The next day it was brought, read, signed by the laird, and his signature duly witnessed.
Dawtie being on the spot was made one of the witnesses. The laird trembled lest her fanaticism should break out in appeal to the lawyer concerning the cup; he could not understand that the cup was nothing to her; that she did not imagine herself a setter right of wrongs, but knew herself her neighbor's keeper, one that had to deliver his soul from death! Had the cup come into her possession, she would have sent it back to the owner, but it was not worth her care that the Earl of Borland should cast his eyes when he would upon a jewel in a cabinet!
Dawtie was very white as he signed his name. Where the others saw but a legal ceremony, she feared her loved master was assigning his soul to the devil, as she had read of Dr. Faustus in the old ballad. He was gliding away into the dark, and no one to whom he had done a good turn with the Mammon of unrighteousness, was waiting to receive him into an everlasting habitation! She had and she needed no special cause to love her master, any more than to love the chickens and the calves; she loved because something that could be loved was there present to her; but he had always spoken kindly to her, and been pleased with her endeavor to serve him; and now he was going where she could do nothing for him!—except pray, as her heart and Andrew had taught her, knowing that “all live unto Him!” But alas! what were prayers where the man would not take the things prayed for! Nevertheless all things were possible with God, and she would pray for him!
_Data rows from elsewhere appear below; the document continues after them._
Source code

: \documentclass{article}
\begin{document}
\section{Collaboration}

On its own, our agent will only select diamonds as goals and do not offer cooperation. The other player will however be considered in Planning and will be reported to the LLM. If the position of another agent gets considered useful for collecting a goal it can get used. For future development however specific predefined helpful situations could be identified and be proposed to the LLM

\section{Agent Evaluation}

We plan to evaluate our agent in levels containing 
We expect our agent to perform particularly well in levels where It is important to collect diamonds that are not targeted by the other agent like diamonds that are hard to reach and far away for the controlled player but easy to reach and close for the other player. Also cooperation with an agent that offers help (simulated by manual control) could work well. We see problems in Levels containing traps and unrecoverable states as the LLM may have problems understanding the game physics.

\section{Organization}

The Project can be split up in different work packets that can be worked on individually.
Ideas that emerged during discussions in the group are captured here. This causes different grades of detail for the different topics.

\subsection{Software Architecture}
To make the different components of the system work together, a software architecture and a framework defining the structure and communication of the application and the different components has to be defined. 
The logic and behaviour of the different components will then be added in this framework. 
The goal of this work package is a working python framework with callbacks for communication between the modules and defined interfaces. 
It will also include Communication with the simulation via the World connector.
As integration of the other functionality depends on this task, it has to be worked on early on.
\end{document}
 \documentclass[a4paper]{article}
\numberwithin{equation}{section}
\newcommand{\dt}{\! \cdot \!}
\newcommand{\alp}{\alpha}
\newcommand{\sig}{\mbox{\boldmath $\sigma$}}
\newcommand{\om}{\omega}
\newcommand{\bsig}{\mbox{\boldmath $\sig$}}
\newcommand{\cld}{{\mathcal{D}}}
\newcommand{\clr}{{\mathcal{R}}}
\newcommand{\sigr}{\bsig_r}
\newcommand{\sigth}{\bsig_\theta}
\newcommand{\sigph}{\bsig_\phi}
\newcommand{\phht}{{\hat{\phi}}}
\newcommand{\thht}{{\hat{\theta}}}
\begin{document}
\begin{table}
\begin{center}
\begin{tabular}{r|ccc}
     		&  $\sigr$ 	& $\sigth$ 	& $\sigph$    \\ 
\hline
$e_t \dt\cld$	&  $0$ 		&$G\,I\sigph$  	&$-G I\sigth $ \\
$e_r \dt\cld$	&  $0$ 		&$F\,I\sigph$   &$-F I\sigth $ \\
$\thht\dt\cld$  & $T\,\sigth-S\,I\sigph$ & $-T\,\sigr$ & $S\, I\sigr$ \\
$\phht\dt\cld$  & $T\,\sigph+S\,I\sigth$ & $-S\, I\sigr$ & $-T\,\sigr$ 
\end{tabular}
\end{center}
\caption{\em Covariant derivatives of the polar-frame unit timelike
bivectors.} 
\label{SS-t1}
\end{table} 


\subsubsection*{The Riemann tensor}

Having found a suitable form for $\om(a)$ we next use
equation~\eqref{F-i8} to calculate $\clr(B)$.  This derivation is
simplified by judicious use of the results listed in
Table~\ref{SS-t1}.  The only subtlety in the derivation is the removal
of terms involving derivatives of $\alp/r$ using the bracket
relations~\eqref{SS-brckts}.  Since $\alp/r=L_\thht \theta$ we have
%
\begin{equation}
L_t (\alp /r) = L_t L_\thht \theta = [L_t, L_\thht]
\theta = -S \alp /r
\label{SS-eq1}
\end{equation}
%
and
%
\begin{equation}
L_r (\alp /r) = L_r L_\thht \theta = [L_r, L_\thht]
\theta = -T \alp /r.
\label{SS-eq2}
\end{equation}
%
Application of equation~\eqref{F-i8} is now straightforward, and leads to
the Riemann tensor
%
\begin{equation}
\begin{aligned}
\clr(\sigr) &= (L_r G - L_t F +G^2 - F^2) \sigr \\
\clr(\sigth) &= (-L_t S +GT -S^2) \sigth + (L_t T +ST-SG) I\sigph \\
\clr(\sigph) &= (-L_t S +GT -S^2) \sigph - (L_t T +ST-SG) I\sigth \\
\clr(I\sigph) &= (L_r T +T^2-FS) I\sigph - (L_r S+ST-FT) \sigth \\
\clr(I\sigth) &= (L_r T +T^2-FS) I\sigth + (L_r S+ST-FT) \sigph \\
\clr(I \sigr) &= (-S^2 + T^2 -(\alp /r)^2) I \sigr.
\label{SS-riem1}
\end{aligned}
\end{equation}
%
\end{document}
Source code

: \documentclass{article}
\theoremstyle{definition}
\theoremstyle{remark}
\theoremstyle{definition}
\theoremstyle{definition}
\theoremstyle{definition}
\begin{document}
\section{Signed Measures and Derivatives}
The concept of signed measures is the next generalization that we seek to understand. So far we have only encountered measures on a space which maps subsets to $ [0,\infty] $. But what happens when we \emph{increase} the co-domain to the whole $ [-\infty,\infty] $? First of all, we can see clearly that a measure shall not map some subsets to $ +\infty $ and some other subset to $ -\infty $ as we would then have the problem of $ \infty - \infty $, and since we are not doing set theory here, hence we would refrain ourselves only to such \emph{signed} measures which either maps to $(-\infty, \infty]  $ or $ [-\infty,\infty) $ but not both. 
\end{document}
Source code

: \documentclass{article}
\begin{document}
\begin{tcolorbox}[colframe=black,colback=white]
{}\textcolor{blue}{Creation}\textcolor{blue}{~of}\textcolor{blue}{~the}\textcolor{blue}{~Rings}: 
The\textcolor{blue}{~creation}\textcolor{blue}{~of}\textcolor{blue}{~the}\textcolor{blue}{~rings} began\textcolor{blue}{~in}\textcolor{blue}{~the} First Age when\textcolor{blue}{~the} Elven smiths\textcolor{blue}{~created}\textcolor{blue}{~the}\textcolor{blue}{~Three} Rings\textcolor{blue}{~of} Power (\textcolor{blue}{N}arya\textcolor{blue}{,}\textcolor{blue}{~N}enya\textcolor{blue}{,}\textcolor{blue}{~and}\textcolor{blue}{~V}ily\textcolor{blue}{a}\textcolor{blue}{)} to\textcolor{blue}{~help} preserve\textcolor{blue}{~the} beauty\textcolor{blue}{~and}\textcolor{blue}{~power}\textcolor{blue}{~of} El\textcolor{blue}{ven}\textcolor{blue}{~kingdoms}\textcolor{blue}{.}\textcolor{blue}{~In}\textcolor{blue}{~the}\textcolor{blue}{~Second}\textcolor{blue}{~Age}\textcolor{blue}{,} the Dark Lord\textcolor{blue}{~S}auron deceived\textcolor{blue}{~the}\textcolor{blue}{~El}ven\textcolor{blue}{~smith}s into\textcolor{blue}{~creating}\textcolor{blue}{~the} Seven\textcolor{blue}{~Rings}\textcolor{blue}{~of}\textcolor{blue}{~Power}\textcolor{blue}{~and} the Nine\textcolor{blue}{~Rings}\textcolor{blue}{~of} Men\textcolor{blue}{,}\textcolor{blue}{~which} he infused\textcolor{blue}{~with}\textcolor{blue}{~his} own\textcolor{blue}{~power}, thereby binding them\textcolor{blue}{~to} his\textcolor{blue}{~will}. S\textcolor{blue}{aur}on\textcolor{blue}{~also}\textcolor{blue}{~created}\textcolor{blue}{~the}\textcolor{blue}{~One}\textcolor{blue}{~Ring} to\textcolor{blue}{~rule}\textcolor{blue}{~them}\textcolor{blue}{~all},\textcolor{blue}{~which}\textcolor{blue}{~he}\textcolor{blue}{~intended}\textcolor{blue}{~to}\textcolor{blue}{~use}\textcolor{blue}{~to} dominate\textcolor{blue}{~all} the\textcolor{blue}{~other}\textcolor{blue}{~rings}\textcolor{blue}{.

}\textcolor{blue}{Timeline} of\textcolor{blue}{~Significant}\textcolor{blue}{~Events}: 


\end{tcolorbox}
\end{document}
It was also with white face, and it was with trembling hand that she signed her own name, for she felt as if giving him a push down the icy slope into the abyss.
But when the thing was done, the old man went quietly to sleep, and dreamed of a radiant jewel, glorious as he had never seen jewel, ever within yet ever eluding his grasp.
CHAPTER XXIX. THE SANGREAL.
The next day he seemed better, and Alexa began to hope again. But in the afternoon his pulse began to sink, and when Crawford came he could welcome him only with a smile and a vain effort to put out his hand. George bent down to him. The others, at a sign from his eyes, left the room.
“I can't find it, George!” he whispered.
“I put it away for you last night, you remember!” answered George.